State v. . Hall

CLARK and MACRAE, JJ., dissent. The defendants were arrested, and are now held under the statute (The Code, sec. 1165), which provides that any one of certain judicial officers therein named, "on satisfactory information laid before him that any fugitive in the State has committed, out of the State and within the United States, any offense which by the law of the State in which the offense was committed is punishable, either capitally or by imprisonment for one year or upwards in any State prison, shall have full power and authority, and is hereby required to issue a warrant for said fugitive, and commit him to jail within the State for the space of six months, unless sooner demanded by the authorities of the State wherein the offense may have been committed, pursuant to the act of Congress in that case made and provided," etc. It is manifest that the prisoners cannot be lawfully detained, under the unmistakable language of the law, unless it has been made to appear that they are liable to extradition under the act of Congress, passed in pursuance of Article IV, section 2, clause 2, of the Constitution of the United States, in order *Page 567 to provide for the surrender of persons charged with criminal offenses "who shall flee from justice and be found in another (814) State."

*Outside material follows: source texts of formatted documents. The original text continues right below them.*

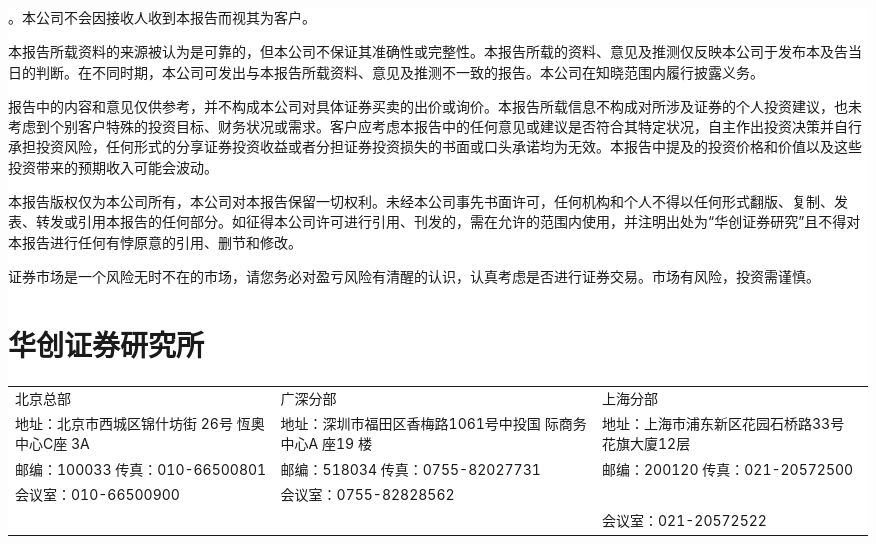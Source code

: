 。本公司不会因接收人收到本报告而视其为客户。

本报告所载资料的来源被认为是可靠的，但本公司不保证其准确性或完整性。本报告所载的资料、意见及推测仅反映本公司于发布本及告当日的判断。在不同时期，本公司可发出与本报告所载资料、意见及推测不一致的报告。本公司在知晓范围内履行披露义务。

报告中的内容和意见仅供参考，并不构成本公司对具体证券买卖的出价或询价。本报告所载信息不构成对所涉及证券的个人投资建议，也未考虑到个别客户特殊的投资目标、财务状况或需求。客户应考虑本报告中的任何意见或建议是否符合其特定状况，自主作出投资决策并自行承担投资风险，任何形式的分享证券投资收益或者分担证券投资损失的书面或口头承诺均为无效。本报告中提及的投资价格和价值以及这些投资带来的预期收入可能会波动。

本报告版权仅为本公司所有，本公司对本报告保留一切权利。未经本公司事先书面许可，任何机构和个人不得以任何形式翻版、复制、发表、转发或引用本报告的任何部分。如征得本公司许可进行引用、刊发的，需在允许的范围内使用，并注明出处为“华创证券研究”且不得对本报告进行任何有悖原意的引用、删节和修改。

证券市场是一个风险无时不在的市场，请您务必对盈亏风险有清醒的认识，认真考虑是否进行证券交易。市场有风险，投资需谨慎。

# 华创证券研究所

<table><tr><td>北京总部</td><td>广深分部</td><td>上海分部</td></tr><tr><td>地址：北京市西城区锦什坊街 26号 恆奧中心C座 3A</td><td>地址：深圳市福田区香梅路1061号中投国 际商务中心A 座19 楼</td><td>地址：上海市浦东新区花园石桥路33号 花旗大廈12层</td></tr><tr><td>邮编：100033 传真：010-66500801</td><td>邮编：518034 传真：0755-82027731</td><td>邮编：200120 传真：021-20572500</td></tr><tr><td>会议室：010-66500900</td><td>会议室：0755-82828562</td><td></td></tr><tr><td></td><td></td><td>会议室：021-20572522</td></tr></table>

The prisoners were tried for murder in Cherokee County, and, upon appeal, it was held (114 N.C. 909) that if the deceased, at the time of receiving the fatal injury, was in the State of Tennessee, and the prisoners were in the State of North Carolina, the courts of the former Commonwealth alone had jurisdiction of the offense. The prisoners, if such were the facts, were deemed by the law to have accompanied the deadly missile sent by them across the border, and to have been constructively present when the fatal wound was actually inflicted. As our statute confers no power to detain in custody, or to surrender at the demand of the Executive of another State, any person who does not fall within the definition of a fugitive from justice according to the interpretation given by the courts of the United States to the clause of the Federal Constitution providing for interstate extradition, and the act of Congress passed in pursuance of it, the only question before us is, whether a person can, in contemplation of law, "flee from justice" in the State of Tennessee when he has never been actually but only constructively within its territorial limits. Upon this question there is abundant authority, emanating not only from the foremost text-writers and some of the ablest jurists of the most respectable State courts, but from the Supreme Court of the United States, whose peculiar province it is to declare what interpretation shall be given to the Federal Constitution and the statutes enacted by Congress in pursuance of its provisions, which are declared by that instrument to be the supreme law of the land. If we can surrender under our statute only fugitives within the meaning of the act of Congress, it would seem sufficient to cite Ex parte Reggel, where it is held that a person arrested as a fugitive has a right "to insist upon proof that he was within the demanding State at the time he is alleged to have committed the crime charged, and consequently withdrew from her jurisdiction so that he could not be reached by her criminal (815) process." It is admitted that the prisoners have never withdrawn from the jurisdiction of the courts of Tennessee, and have never been, either at the time when the homicide was committed, or since, exposed to arrest under process issuing from them.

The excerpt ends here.